When Republicans walked out in protest, the group did not have a quorum, and the election was postponed. Another election date has not been scheduled.

Among the few Republicans who didn’t walk out was state Sen. Brandon Beach, a GOP candidate for Georgia’s 6th District. Beach, who did not immediately comment, supported the vote to allow in-person only voting.

One reason for the GOP pushback is a matter of scheduling. Since there’s no set meeting time, staff members sent an online poll to try to get maximum turnout. Those who said they couldn’t make the date figured they could call in.

“When you have a meeting and people say they can’t make it, to have a maximum voice you need to let them vote by phone,” said state Rep. Chuck Martin, an Alpharetta Republican who was there. 

In a statement issued to the AJC, the authority said its staff “will continue to work with the elected officials representing Transit District 2 to facilitate another opportunity for leaders to meet and have an election to fill the current vacancy for the District as required by law. We are always ready and available to assist in helping to make the election process as seamless as possible.”

The dust up is one indication of how much is at stake as the new authority – dubbed the “ATL Board” – seeks to create a seamless regional transit system from the alphabet soup of transit agencies that provide service across the region.

Created by the General Assembly last year, the board oversees regional transit planning and funding.

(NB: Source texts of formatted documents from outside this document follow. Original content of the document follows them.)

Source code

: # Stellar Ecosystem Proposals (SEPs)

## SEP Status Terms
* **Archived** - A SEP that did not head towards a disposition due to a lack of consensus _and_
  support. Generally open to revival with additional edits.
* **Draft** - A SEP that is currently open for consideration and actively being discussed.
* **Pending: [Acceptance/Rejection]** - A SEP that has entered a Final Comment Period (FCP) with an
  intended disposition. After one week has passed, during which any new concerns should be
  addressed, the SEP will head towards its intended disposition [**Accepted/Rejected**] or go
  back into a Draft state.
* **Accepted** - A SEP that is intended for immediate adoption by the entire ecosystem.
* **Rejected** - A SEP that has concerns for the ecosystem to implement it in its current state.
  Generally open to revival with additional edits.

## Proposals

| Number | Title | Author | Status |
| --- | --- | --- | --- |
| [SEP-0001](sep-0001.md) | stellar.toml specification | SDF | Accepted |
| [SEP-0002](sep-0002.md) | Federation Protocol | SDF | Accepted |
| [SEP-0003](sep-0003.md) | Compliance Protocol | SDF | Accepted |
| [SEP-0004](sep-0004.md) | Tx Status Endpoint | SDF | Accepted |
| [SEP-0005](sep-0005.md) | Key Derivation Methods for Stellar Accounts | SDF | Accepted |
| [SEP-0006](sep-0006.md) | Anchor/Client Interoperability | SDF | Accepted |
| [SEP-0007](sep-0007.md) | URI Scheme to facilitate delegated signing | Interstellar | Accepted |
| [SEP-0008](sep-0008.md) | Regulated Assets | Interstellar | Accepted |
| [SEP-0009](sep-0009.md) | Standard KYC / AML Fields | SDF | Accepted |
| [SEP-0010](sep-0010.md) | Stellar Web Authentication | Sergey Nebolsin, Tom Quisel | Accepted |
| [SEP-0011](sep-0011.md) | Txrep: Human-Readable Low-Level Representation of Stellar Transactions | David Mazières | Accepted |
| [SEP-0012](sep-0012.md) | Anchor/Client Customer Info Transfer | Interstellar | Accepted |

It will develop a regional transit plan by the end of the year.

Ten of the board’s 16 members are elected by district. Those voting include state and local elected officials from that district.

At least six candidates are seeking to fill the vacant spot on the ATL Board: Peachtree Corners City Council Eric Christ, transportation engineer John Karnowski, former MARTA General Manger Keith Parker, former Sugar Hill Mayor Gary Pirkle, Sugar Hill City Manager Paul Radford and Sierra Club board member Art Sheldon.